◆ WORK TO COMPLETE: Only lines containing "ilin" belong in the answer, each copied from the entries below.

====== RECORDS SHOWN

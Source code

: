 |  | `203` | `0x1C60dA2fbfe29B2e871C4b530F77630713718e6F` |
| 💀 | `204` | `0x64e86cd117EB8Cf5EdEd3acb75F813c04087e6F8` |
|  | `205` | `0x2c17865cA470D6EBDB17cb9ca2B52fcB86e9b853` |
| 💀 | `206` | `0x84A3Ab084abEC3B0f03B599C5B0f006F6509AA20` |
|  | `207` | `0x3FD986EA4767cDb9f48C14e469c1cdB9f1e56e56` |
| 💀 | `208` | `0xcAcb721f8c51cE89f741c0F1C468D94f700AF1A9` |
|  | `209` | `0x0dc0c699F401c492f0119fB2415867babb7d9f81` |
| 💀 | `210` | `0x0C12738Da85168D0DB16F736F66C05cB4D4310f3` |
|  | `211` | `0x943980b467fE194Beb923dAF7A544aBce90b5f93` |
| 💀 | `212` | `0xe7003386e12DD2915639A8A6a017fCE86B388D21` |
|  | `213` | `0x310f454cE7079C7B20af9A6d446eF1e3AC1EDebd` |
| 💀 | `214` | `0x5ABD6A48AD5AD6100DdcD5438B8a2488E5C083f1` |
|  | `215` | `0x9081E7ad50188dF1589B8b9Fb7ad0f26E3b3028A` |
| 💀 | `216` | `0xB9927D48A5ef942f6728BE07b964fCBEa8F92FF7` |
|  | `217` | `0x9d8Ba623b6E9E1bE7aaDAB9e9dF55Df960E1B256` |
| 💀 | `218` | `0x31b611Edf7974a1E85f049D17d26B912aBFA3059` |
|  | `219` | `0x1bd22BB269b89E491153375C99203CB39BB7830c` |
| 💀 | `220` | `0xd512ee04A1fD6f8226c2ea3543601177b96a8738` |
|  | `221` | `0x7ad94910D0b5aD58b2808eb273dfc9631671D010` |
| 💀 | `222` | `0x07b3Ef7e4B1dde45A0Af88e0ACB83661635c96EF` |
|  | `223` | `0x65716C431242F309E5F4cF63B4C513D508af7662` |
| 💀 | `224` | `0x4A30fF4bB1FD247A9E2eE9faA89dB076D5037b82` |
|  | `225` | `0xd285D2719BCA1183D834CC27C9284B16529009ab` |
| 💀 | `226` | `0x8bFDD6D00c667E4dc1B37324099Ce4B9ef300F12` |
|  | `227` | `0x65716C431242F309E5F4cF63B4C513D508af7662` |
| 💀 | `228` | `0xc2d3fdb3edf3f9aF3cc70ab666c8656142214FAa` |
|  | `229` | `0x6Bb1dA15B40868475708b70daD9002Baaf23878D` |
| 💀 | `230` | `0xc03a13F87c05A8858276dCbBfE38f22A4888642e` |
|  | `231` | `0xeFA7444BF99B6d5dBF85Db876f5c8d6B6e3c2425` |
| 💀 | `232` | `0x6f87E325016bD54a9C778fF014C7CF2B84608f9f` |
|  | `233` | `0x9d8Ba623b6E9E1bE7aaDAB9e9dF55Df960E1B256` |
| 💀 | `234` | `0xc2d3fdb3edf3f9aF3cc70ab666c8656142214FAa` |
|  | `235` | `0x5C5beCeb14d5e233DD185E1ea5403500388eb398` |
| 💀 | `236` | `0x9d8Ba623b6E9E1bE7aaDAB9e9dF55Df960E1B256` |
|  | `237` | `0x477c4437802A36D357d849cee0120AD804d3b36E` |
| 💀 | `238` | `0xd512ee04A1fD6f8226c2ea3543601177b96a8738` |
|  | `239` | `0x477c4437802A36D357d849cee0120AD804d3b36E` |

============
====== RECORDS SHOWN

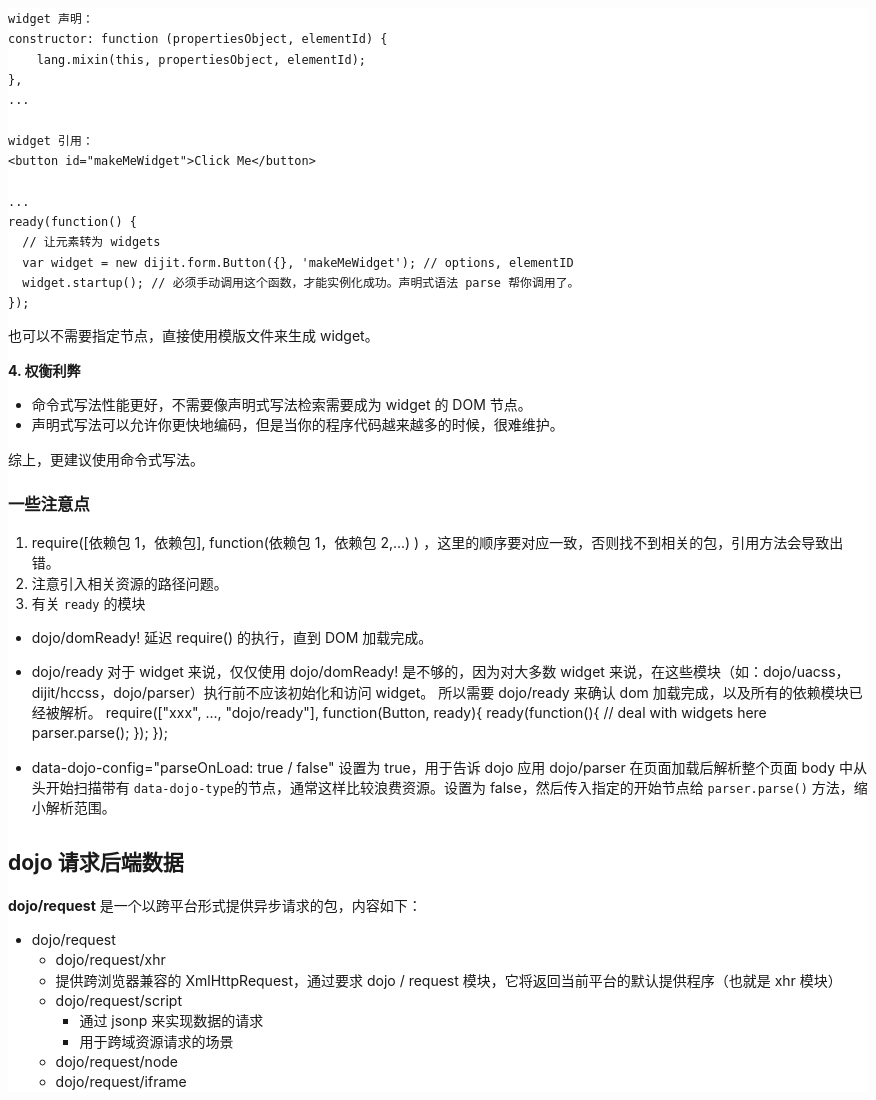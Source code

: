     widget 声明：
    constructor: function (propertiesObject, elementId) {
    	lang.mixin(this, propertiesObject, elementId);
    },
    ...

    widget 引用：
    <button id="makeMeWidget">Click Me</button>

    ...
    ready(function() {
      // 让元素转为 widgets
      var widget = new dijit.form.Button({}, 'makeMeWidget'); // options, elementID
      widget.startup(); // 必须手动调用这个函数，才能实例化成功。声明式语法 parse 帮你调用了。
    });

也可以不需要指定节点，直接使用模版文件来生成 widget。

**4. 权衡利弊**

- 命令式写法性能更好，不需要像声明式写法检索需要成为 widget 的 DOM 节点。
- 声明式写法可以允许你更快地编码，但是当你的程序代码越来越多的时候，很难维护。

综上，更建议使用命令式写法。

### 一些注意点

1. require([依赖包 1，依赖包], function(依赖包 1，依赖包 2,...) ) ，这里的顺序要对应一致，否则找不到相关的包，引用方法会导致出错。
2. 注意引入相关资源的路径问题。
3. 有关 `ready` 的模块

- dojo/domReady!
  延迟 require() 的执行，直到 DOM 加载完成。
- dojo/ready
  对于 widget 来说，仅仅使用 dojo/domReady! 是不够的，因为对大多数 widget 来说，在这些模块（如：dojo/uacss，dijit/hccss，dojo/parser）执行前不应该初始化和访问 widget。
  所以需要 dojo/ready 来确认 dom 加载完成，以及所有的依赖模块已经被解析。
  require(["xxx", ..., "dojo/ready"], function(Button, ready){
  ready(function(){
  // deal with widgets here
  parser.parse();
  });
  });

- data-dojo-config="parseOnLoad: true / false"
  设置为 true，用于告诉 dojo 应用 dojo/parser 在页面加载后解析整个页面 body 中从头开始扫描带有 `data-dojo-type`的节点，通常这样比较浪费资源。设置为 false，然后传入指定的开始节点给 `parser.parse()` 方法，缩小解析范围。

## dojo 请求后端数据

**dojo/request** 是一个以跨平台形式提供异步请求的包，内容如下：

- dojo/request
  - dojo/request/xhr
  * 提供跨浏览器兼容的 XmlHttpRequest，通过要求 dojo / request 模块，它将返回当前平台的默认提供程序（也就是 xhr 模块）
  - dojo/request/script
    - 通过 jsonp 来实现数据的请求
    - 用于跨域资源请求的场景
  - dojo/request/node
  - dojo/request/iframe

============
====== RECORDS SHOWN

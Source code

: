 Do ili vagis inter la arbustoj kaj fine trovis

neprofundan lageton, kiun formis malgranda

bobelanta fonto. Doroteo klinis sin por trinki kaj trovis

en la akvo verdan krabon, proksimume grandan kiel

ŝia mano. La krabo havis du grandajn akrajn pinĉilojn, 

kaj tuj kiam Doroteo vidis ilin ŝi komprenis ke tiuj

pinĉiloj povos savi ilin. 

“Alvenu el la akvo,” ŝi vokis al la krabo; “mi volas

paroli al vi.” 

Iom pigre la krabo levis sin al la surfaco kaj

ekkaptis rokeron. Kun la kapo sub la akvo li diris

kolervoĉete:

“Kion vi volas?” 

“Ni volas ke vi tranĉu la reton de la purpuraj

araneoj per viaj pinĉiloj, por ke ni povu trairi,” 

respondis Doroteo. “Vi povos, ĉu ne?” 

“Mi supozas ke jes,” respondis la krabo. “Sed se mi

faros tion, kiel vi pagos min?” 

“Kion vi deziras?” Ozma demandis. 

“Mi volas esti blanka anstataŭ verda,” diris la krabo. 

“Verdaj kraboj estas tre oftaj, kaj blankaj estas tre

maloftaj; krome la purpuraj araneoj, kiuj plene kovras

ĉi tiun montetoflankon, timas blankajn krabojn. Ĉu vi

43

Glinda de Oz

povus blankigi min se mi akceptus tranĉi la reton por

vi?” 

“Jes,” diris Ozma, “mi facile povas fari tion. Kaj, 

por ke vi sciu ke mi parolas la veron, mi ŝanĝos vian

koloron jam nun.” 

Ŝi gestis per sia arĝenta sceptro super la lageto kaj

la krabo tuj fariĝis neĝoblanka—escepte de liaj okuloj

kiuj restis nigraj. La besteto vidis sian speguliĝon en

============

◆ TASK OUTPUT:
kaj tuj kiam Doroteo vidis ilin ŝi komprenis ke tiuj
pinĉiloj povos savi ilin. 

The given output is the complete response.